• WORK ITEM: The whole answer is the data below, retyped exactly.

• DATA RECORDS:
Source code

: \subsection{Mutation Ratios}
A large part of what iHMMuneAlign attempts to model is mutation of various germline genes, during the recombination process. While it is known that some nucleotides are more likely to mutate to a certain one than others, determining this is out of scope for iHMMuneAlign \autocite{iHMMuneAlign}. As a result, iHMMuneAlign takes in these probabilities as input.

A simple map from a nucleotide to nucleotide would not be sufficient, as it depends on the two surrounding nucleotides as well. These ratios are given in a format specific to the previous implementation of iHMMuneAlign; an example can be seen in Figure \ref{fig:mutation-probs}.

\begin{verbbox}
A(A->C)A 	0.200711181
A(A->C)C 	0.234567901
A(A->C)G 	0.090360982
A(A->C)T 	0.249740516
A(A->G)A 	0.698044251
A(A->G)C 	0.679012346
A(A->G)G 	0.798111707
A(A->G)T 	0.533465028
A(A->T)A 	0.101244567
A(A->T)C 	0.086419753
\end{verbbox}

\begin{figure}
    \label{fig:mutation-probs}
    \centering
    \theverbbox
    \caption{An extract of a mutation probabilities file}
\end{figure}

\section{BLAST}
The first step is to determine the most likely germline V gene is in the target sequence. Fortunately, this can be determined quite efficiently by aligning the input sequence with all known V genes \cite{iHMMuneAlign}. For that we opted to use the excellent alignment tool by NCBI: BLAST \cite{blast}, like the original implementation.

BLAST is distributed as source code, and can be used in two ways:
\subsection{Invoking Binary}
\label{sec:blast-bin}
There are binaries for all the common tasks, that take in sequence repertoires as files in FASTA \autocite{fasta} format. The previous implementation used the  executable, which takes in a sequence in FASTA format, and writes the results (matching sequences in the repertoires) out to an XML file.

• FINAL ANSWER:
Source code

: \subsection{Mutation Ratios}
A large part of what iHMMuneAlign attempts to model is mutation of various germline genes, during the recombination process. While it is known that some nucleotides are more likely to mutate to a certain one than others, determining this is out of scope for iHMMuneAlign \autocite{iHMMuneAlign}. As a result, iHMMuneAlign takes in these probabilities as input.

A simple map from a nucleotide to nucleotide would not be sufficient, as it depends on the two surrounding nucleotides as well. These ratios are given in a format specific to the previous implementation of iHMMuneAlign; an example can be seen in Figure \ref{fig:mutation-probs}.

\begin{verbbox}
A(A->C)A 	0.200711181
A(A->C)C 	0.234567901
A(A->C)G 	0.090360982
A(A->C)T 	0.249740516
A(A->G)A 	0.698044251
A(A->G)C 	0.679012346
A(A->G)G 	0.798111707
A(A->G)T 	0.533465028
A(A->T)A 	0.101244567
A(A->T)C 	0.086419753
\end{verbbox}

\begin{figure}
    \label{fig:mutation-probs}
    \centering
    \theverbbox
    \caption{An extract of a mutation probabilities file}
\end{figure}

\section{BLAST}
The first step is to determine the most likely germline V gene is in the target sequence. Fortunately, this can be determined quite efficiently by aligning the input sequence with all known V genes \cite{iHMMuneAlign}. For that we opted to use the excellent alignment tool by NCBI: BLAST \cite{blast}, like the original implementation.

BLAST is distributed as source code, and can be used in two ways:
\subsection{Invoking Binary}
\label{sec:blast-bin}
There are binaries for all the common tasks, that take in sequence repertoires as files in FASTA \autocite{fasta} format. The previous implementation used the  executable, which takes in a sequence in FASTA format, and writes the results (matching sequences in the repertoires) out to an XML file.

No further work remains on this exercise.